Prices on all apparel sold at retail fell a seasonally adjusted 0.3 percent last month. Women’s retail apparel prices fell 1.3 percent, while prices for men’s apparel rose 1.2 percent. Girls’ apparel prices rose 0.8 percent, while boy’s apparel prices fell 2 percent.
Kyle Hillman, an associate economist at Moody’s Analytics, said retail apparel prices have been affected by several factors.
“From a broad macro standpoint, we are in a relatively slow economic recovery,” Hillman said. “Consumers may be wary to go out and buy new clothes as a result and are a little more tepid, and retailers might be cutting prices to get them into stores.”
Hillman also attributed some of the weakness in prices to severe winter weather, which has prevented consumers from getting to malls and stores.
“Harsh weather with the cold and snow made it difficult for consumers to get out to stores,” he said. “Part of the price declines might be [retailers] trying to lead them back in.”
Women’s apparel prices at retail were impacted in February, after showing some strength in January.

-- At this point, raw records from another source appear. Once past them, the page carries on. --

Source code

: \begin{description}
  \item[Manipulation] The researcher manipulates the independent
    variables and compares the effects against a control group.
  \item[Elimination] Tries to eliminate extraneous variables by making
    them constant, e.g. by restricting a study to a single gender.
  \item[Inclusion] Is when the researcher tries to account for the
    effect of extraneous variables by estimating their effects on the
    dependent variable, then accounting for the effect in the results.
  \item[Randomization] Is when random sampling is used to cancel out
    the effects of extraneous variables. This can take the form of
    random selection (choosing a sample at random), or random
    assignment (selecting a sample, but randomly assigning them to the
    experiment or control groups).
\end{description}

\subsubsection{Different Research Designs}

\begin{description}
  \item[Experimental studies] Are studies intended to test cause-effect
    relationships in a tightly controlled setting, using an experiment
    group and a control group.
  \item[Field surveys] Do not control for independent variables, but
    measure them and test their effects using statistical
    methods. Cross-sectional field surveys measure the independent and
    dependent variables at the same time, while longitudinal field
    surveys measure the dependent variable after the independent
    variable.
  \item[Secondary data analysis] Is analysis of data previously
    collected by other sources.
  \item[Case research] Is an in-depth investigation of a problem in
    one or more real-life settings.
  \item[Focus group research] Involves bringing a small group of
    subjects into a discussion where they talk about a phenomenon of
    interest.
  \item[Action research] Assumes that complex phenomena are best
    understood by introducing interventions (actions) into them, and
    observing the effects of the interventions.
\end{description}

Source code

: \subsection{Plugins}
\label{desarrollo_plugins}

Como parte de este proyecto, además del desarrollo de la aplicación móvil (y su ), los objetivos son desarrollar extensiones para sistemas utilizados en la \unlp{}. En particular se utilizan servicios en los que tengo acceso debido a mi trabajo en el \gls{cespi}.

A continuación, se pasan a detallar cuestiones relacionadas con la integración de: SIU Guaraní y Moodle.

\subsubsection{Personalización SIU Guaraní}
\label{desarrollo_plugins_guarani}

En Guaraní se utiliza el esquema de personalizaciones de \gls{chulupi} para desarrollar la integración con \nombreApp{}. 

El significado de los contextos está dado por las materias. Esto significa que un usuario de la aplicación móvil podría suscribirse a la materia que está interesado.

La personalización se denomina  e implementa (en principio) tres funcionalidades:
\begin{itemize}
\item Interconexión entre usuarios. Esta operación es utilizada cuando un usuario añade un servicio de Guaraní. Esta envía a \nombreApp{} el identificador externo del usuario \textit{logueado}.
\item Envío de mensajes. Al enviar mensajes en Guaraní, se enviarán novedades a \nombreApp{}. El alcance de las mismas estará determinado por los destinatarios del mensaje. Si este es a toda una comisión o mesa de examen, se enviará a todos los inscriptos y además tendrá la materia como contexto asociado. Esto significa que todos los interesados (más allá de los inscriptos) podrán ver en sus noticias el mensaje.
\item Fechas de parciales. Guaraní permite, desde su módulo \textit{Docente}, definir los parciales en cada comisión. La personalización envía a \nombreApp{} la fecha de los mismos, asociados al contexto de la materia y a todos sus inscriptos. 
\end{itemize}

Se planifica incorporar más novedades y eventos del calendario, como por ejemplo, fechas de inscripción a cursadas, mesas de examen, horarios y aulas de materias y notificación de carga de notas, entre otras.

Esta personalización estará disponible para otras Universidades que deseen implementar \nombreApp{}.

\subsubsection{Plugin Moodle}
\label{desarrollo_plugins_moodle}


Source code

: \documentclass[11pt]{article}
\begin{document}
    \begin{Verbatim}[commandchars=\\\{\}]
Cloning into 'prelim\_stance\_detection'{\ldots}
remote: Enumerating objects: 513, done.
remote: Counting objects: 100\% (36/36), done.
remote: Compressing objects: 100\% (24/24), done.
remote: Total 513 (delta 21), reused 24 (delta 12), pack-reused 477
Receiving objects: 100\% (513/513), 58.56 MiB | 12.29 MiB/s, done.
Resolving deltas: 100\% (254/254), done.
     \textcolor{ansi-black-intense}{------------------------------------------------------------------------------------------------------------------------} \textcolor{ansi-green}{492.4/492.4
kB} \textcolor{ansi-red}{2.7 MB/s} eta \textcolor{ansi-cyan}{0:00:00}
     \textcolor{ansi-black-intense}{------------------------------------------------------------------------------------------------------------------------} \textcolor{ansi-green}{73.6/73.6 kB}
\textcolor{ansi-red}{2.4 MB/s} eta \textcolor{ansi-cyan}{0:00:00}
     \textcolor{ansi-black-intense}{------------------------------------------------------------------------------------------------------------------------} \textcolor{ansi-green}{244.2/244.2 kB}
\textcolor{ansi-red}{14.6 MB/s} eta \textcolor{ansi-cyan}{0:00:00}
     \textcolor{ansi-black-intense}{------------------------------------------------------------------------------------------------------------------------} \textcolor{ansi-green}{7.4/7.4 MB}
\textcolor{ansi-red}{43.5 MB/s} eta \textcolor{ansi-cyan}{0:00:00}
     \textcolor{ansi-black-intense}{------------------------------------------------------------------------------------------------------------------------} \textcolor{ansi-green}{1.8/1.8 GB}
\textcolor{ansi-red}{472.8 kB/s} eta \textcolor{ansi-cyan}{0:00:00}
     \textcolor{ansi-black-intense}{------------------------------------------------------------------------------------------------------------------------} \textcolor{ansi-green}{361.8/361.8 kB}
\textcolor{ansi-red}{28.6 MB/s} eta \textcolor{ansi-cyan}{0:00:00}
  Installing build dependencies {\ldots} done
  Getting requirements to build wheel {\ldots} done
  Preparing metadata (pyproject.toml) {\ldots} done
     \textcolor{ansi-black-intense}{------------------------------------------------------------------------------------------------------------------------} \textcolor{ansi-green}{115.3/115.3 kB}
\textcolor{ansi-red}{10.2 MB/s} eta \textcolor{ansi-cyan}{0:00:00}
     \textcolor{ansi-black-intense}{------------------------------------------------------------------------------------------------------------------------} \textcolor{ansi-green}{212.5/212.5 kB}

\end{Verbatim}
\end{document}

Within the category, retail prices for suits and separates fell a seasonally adjusted 1.4 percent, while prices for outerwear declined 0.7 percent. Prices for the broad category that includes underwear, nightwear, sportswear and accessories were flat, while retail prices for dresses rose 0.5 percent.
Men’s retail prices appeared to be a little more resilient in February after falling in January. Prices for the combined category of suits, sport coats and outerwear rose 1.9 percent, while retail prices for pants and shorts increased 1.8 percent. Prices for furnishings and, separately, shirts and sweaters rose 0.1 percent respectively.
The overall CPI edged up 0.1 percent in February, slightly below economists’ expectations. The core index, which excludes volatile food and energy prices, was also up 0.1 percent.
“Overall, the consumer inflation story is relatively bland,” said Chris G. Christopher, Jr., director of consumer economics at IHS Global Insight. “However, higher food and natural gas service prices are painful to the millions of Americans who live paycheck to paycheck. On a positive note, the falling gasoline prices assist in absorbing the rising food costs.”